作品紹介
作・絵 | シェル・シルヴァスタイン |
訳 | 村上春樹 |
出版社 | あすなろ書房 |
価格 | 1,540円 |
あらすじ
あるところに、ひとりの少年と一本のりんごの木がいました。少年は木のことが大好きで、毎日木に登ったり、枝で遊んだり、木陰で昼寝をしたりして過ごしていました。木もまた少年のことをとても愛していて、少年と一緒にいると幸せでした。
しかし少年は成長するにつれて木のもとを訪れることが少なくなり、やがて何かを求めて木のもとに戻ってくるようになります。

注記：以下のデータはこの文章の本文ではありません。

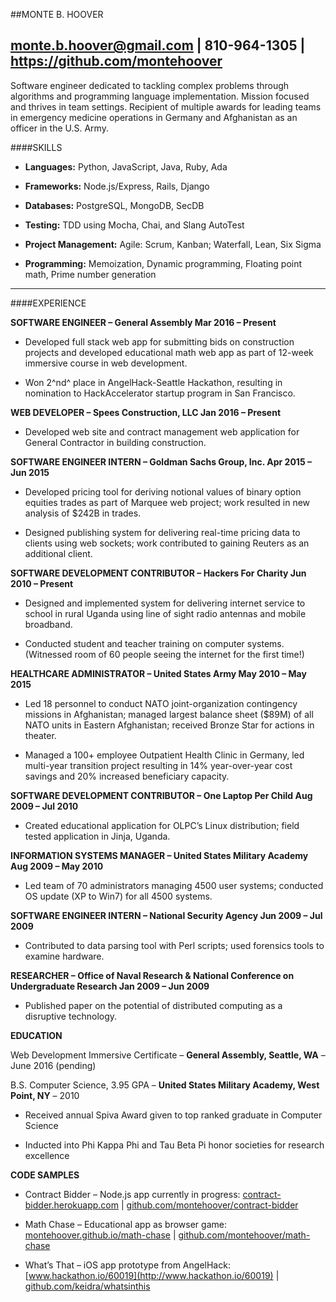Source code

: ##MONTE B. HOOVER

<monte.b.hoover@gmail.com> | 810-964-1305 |
<https://github.com/montehoover>
  ------------------------------------------------------------------------------------------------------------------------------------------------------------------
Software engineer dedicated to tackling complex problems through
algorithms and programming language implementation. Mission focused and
thrives in team settings. Recipient of multiple awards for leading teams
in emergency medicine operations in Germany and Afghanistan as an
officer in the U.S. Army.

####SKILLS

  -   **Languages:** Python, JavaScript, Java, Ruby, Ada       
                                                               
  -   **Frameworks:** Node.js/Express, Rails, Django           
                                                               
  -   **Databases:** PostgreSQL, MongoDB, SecDB                
                                                               
  -   **Testing:** TDD using Mocha, Chai, and Slang AutoTest   
                                                               
  -   **Project Management:** Agile: Scrum, Kanban; Waterfall, Lean, Six Sigma
                                                               
  -   **Programming:** Memoization, Dynamic programming, Floating point math, Prime number generation

  ------------------------------------------------------------------------------------------------------------------------------------------------------------------
####EXPERIENCE

**SOFTWARE ENGINEER – General Assembly Mar 2016 – Present**

-   Developed full stack web app for submitting bids on construction
    projects and developed educational math web app as part of 12-week
    immersive course in web development.

-   Won 2^nd^ place in AngelHack-Seattle Hackathon, resulting in
    nomination to HackAccelerator startup program in San Francisco.

**WEB DEVELOPER – Spees Construction, LLC Jan 2016 – Present**

-   Developed web site and contract management web application for
    General Contractor in building construction.

**SOFTWARE ENGINEER INTERN – Goldman Sachs Group, Inc. Apr 2015 – Jun
2015**

-   Developed pricing tool for deriving notional values of binary option
    equities trades as part of Marquee web project; work resulted in new
    analysis of \$242B in trades.

-   Designed publishing system for delivering real-time pricing data to
    clients using web sockets; work contributed to gaining Reuters as an
    additional client.

**SOFTWARE DEVELOPMENT CONTRIBUTOR – Hackers For Charity Jun 2010 –
Present**

-   Designed and implemented system for delivering internet service to
    school in rural Uganda using line of sight radio antennas and
    mobile broadband.

-   Conducted student and teacher training on computer systems.
    (Witnessed room of 60 people seeing the internet for the
    first time!)

**HEALTHCARE ADMINISTRATOR – United States Army May 2010 – May 2015**

-   Led 18 personnel to conduct NATO joint-organization contingency
    missions in Afghanistan; managed largest balance sheet (\$89M) of
    all NATO units in Eastern Afghanistan; received Bronze Star for
    actions in theater.

-   Managed a 100+ employee Outpatient Health Clinic in Germany, led
    multi-year transition project resulting in 14% year-over-year cost
    savings and 20% increased beneficiary capacity.

**SOFTWARE DEVELOPMENT CONTRIBUTOR – One Laptop Per Child Aug 2009 – Jul
2010**

-   Created educational application for OLPC’s Linux distribution; field
    tested application in Jinja, Uganda.

**INFORMATION SYSTEMS MANAGER – United States Military Academy Aug 2009
– May 2010**

-   Led team of 70 administrators managing 4500 user systems; conducted
    OS update (XP to Win7) for all 4500 systems.

**SOFTWARE ENGINEER INTERN – National Security Agency Jun 2009 – Jul
2009**

-   Contributed to data parsing tool with Perl scripts; used forensics
    tools to examine hardware.

**RESEARCHER – Office of Naval Research & National Conference on
Undergraduate Research Jan 2009 – Jun 2009**

-   Published paper on the potential of distributed computing as a
    disruptive technology.

**EDUCATION**

Web Development Immersive Certificate – **General Assembly, Seattle,
WA** – June 2016 (pending)

B.S. Computer Science, 3.95 GPA – **United States Military Academy, West
Point, NY** – 2010

-   Received annual Spiva Award given to top ranked graduate in Computer
    Science

-   Inducted into Phi Kappa Phi and Tau Beta Pi honor societies for
    research excellence

**CODE SAMPLES**

-   Contract Bidder – Node.js app currently in progress:
    [contract-bidder.herokuapp.com](http://contract-bidder.herokuapp.com/)
    |
    [github.com/montehoover/contract-bidder](http://www.github.com/montehoover/contract-bidder)

-   Math Chase – Educational app as browser game:
    [montehoover.github.io/math-chase](http://montehoover.github.io/math-chase/)
    |
    [github.com/montehoover/math-chase](http://www.github.com/montehoover/math-chase)

-   What’s That – iOS app prototype from AngelHack:
    [www.hackathon.io/60019](http://www.hackathon.io/60019) |
    [github.com/keidra/whatsinthis](https://github.com/keidra/whatsinthis)


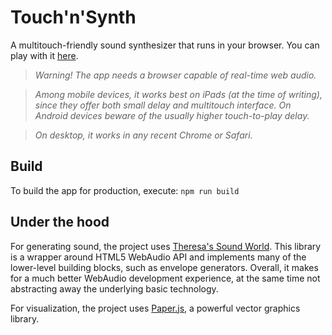 # Touch'n'Synth
A multitouch-friendly sound synthesizer that runs in your browser. You can play with it [here](http://dmitru.github.io/touch-n-synth/). 

> *Warning! The app needs a browser capable of real-time web audio.*

> *Among mobile devices, it works best on iPads (at the time of writing), since they offer both small delay and multitouch interface.*
> *On Android devices beware of the usually higher touch-to-play delay.*

> *On desktop, it works in any recent Chrome or Safari.*

## Build

To build the app for production, execute:
`npm run build`

## Under the hood

For generating sound, the project uses [Theresa's Sound World](http://theresassoundworld.com/). This library is a wrapper around HTML5 WebAudio API and implements many of the lower-level building blocks, such as envelope generators. Overall, it makes for a much better WebAudio development experience, at the same time not abstracting away the underlying basic technology.

For visualization, the project uses [Paper.js](http://paperjs.org/), a powerful vector graphics library.
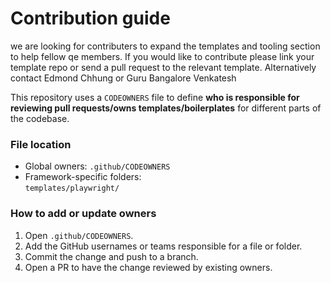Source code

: # Contribution guide

we are looking for contributers to expand the templates and tooling section to help fellow qe members. If you would like
to contribute please link your template repo or send a pull request to the relevant template. Alternatively contact
Edmond Chhung or Guru Bangalore Venkatesh


This repository uses a `CODEOWNERS` file to define **who is responsible for reviewing pull requests/owns templates/boilerplates** for different parts of the codebase.

### File location

- Global owners: `.github/CODEOWNERS`
- Framework-specific folders:  
`templates/playwright/`

### How to add or update owners

1. Open `.github/CODEOWNERS`.
2. Add the GitHub usernames or teams responsible for a file or folder.
3. Commit the change and push to a branch.
4. Open a PR to have the change reviewed by existing owners.
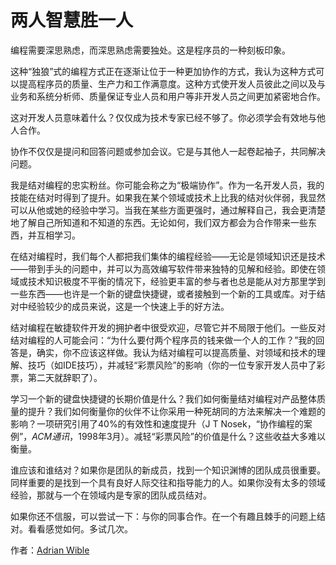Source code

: # 两人智慧胜一人

编程需要深思熟虑，而深思熟虑需要独处。这是程序员的一种刻板印象。

这种“独狼”式的编程方式正在逐渐让位于一种更加协作的方式，我认为这种方式可以提高程序员的质量、生产力和工作满意度。这种方式使开发人员彼此之间以及与业务和系统分析师、质量保证专业人员和用户等非开发人员之间更加紧密地合作。

这对开发人员意味着什么？仅仅成为技术专家已经不够了。你必须学会有效地与他人合作。

协作不仅仅是提问和回答问题或参加会议。它是与其他人一起卷起袖子，共同解决问题。

我是结对编程的忠实粉丝。你可能会称之为“极端协作”。作为一名开发人员，我的技能在结对时得到了提升。如果我在某个领域或技术上比我的结对伙伴弱，我显然可以从他或她的经验中学习。当我在某些方面更强时，通过解释自己，我会更清楚地了解自己所知道和不知道的东西。无论如何，我们双方都会为合作带来一些东西，并互相学习。

在结对编程时，我们每个人都把我们集体的编程经验——无论是领域知识还是技术——带到手头的问题中，并可以为高效编写软件带来独特的见解和经验。即使在领域或技术知识极度不平衡的情况下，经验更丰富的参与者也总是能从对方那里学到一些东西——也许是一个新的键盘快捷键，或者接触到一个新的工具或库。对于结对中经验较少的成员来说，这是一个快速上手的好方法。

结对编程在敏捷软件开发的拥护者中很受欢迎，尽管它并不局限于他们。一些反对结对编程的人可能会问：“为什么要付两个程序员的钱来做一个人的工作？”我的回答是，确实，你不应该这样做。我认为结对编程可以提高质量、对领域和技术的理解、技巧（如IDE技巧），并减轻“彩票风险”的影响（你的一位专家开发人员中了彩票，第二天就辞职了）。

学习一个新的键盘快捷键的长期价值是什么？我们如何衡量结对编程对产品整体质量的提升？我们如何衡量你的伙伴不让你采用一种死胡同的方法来解决一个难题的影响？一项研究引用了40%的有效性和速度提升（J T Nosek，“协作编程的案例”，*ACM通讯*，1998年3月）。减轻“彩票风险”的价值是什么？这些收益大多难以衡量。

谁应该和谁结对？如果你是团队的新成员，找到一个知识渊博的团队成员很重要。同样重要的是找到一个具有良好人际交往和指导能力的人。如果你没有太多的领域经验，那就与一个在领域内是专家的团队成员结对。

如果你还不信服，可以尝试一下：与你的同事合作。在一个有趣且棘手的问题上结对。看看感觉如何。多试几次。

作者：[Adrian Wible](http://programmer.97things.oreilly.com/wiki/index.php/Adrian_Wible)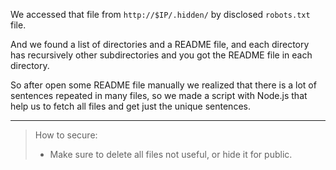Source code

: We accessed that file from `http://$IP/.hidden/` by disclosed `robots.txt` file.

And we found a list of directories and a README file, and each directory has recursively other subdirectories and you got the README file in each directory.

So after open some README file manually we realized that there is a lot of sentences repeated in many files,
so we made a script with Node.js that help us to fetch all files and get just the unique sentences.

---

> How to secure:
>
> -  Make sure to delete all files not useful, or hide it for public.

- お金が欲しいと言えば、木は自分の実(りんご)を与えます。
- 家が欲しいと言えば、自分の枝を与えます。
- 船が欲しいと言えば、自分の幹を与えます。
そのたびに木は自分の一部を与え、少年(やがて老人)は去っていきます。
最後に年老いた男が帰ってきたとき、木にはもう何も残っていません。ただの切り株になっていました。しかし男はもう何も必要とせず、ただ座る場所を求めていました。木は「切り株なら、座るのにちょうどいい」と言い、男はそこに腰かけます。
そして、木は幸せでした。
この物語は、無償の愛、与えることの喜び、そして人間の欲望と成長に伴う変化を静かに描いており、大人にも深い感動を与える絵本として世界中で読み継がれています。
レビューとおすすめポイント
読む時の自分の立場や状況によって、こんなにも受け取る印象が変わる絵本はなかなかないです。そういう意味では唯一無二の絵本であり、ロングセラーなのも納得です。
何を犠牲にしてでも、相手に幸せになってほしい。相手の幸せのためなら自分の全てをあげる。相手を待っている間は苦しくて、悲しいけど、最後には必ずその想いは報われて、自分のもとに帰ってくるよ。間違ってない。愛ってそういうものだよね。
そう受け取れる時もあるでしょう。
自分が与える側とか、報われない友達の恋愛を見ている状況とかなら少年の身勝手さに腹が立つ時もあるでしょう。
どんなに想い合っているふたりでも、それぞれの人生を歩んでいけば、離れる時間もあります。それでも大好きな木を忘れないで人生の節目に必ず会いに来る少年。それもまた愛だなと思うんです。
木の気持ちに共感するのか、少年側の目線で読むのか、きっとこの絵本を手に取るたびに感想が変わる絵本なんですよ。すごい。
私が親友に貰った時は今から5年以上前でした。その時は深い意味も考えられず、とにかく木みたいなおおきな心を持ちたいな、そう思いました。同時に、少年はもっと木にしてあげられることはなかったのかな?なんて思っていました。愛が不平等だと感じたんです。
あれからたくさんの人間関係を経て、今一度じっくり読むと、少年は、ああそれで、その行動でよかったんだなと思うんです。飾らず、気を使うわけでもなく、自分の状況と助けてほしいことを素直に言える木は本当に特別な存在だったんだなぁと。それを木は分かっていて受け止めてた。寂しかったけど、いつも幸せではなかったけど、それで良かったんだなぁ。だってそんな姿を知っているのは木だけだから。特別な存在なんだって感じれるから。
とかかっこよく言ってみたけど、私はやっぱり少年に一言、「いつもありがとう」って言ってほしいなぁ!!!笑
でも木はそんな言葉がなくたって与え続ける。無償の愛ってこういうことなんですかねぇ。
私も木のように、あなたにどんなことがあっても何を犠牲にしても、ずっとそばにいるからねって伝えられる絵本です。
付き合いたての大好きな相手や知り合ってまもない友達よりも、長年連れ添ったパートナーや親友に贈ってほしい一冊だと思いました。
どこで買える?
有名な絵本なので、どの本屋さんにも必ず置いてあります!
ネットだとAmazonや楽天、Yahoo!ショッピング、モノタロウ公式、ヨドバシカメラでも購入できますよ!
大きさは小さくはないけど大きすぎないので持ち運びには困らないと思います!A4のノートぐらい!